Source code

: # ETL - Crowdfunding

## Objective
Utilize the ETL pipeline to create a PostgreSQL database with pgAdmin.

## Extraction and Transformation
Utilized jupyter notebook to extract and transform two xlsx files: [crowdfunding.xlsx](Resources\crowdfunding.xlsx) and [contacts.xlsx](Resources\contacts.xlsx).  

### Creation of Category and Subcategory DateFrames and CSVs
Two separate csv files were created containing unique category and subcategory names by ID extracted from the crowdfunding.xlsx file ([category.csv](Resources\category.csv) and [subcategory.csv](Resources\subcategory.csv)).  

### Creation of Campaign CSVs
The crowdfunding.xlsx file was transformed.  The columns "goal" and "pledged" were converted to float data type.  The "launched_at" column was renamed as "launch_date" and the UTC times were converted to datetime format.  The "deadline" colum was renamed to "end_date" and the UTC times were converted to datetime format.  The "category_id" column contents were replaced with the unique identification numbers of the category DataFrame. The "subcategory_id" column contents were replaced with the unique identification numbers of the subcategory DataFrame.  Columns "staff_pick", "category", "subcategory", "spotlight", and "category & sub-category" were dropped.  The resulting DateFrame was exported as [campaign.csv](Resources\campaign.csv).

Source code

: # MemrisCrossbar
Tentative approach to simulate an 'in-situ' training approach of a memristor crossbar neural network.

* [Your goal]
Beginning with the first line above, could you copy every line exactly, up to and including the one with "Utilized jupyter notebook"?

* [Exercise result]
Source code

: # ETL - Crowdfunding

## Objective
Utilize the ETL pipeline to create a PostgreSQL database with pgAdmin.

## Extraction and Transformation
Utilized jupyter notebook to extract and transform two xlsx files: [crowdfunding.xlsx](Resources\crowdfunding.xlsx) and [contacts.xlsx](Resources\contacts.xlsx).  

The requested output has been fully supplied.